### Assigned task
In the data, extract each line that holds the string "label".

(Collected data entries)

○ ○ ○

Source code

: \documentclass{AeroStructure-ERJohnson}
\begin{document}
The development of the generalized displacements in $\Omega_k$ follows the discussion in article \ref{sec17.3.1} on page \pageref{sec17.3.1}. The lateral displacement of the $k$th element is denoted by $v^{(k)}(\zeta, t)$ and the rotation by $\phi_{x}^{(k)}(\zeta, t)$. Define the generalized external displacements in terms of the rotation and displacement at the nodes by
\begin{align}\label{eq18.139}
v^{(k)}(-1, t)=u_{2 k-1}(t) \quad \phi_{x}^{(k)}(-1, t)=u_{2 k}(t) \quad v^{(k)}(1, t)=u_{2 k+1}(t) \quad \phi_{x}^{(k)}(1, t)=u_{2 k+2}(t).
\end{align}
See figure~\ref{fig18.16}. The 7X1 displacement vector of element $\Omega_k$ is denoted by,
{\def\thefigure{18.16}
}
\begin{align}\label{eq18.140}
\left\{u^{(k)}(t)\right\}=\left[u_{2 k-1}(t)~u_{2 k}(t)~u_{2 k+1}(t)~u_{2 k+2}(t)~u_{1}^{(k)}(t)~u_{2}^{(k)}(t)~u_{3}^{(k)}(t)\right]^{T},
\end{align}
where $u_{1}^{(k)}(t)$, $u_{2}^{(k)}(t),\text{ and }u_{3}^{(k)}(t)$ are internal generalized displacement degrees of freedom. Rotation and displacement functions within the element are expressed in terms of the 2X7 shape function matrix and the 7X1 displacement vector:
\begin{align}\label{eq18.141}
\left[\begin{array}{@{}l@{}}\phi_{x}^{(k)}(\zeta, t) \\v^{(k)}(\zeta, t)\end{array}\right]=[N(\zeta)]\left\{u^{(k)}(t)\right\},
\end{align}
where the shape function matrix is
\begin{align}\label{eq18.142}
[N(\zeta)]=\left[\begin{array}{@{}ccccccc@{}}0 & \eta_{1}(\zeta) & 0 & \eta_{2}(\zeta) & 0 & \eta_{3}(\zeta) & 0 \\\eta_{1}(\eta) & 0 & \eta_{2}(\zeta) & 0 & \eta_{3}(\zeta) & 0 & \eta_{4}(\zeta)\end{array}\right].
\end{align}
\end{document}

○ ○ ○

### Answer below
\begin{align}\label{eq18.139}
\begin{align}\label{eq18.140}
\begin{align}\label{eq18.141}
\begin{align}\label{eq18.142}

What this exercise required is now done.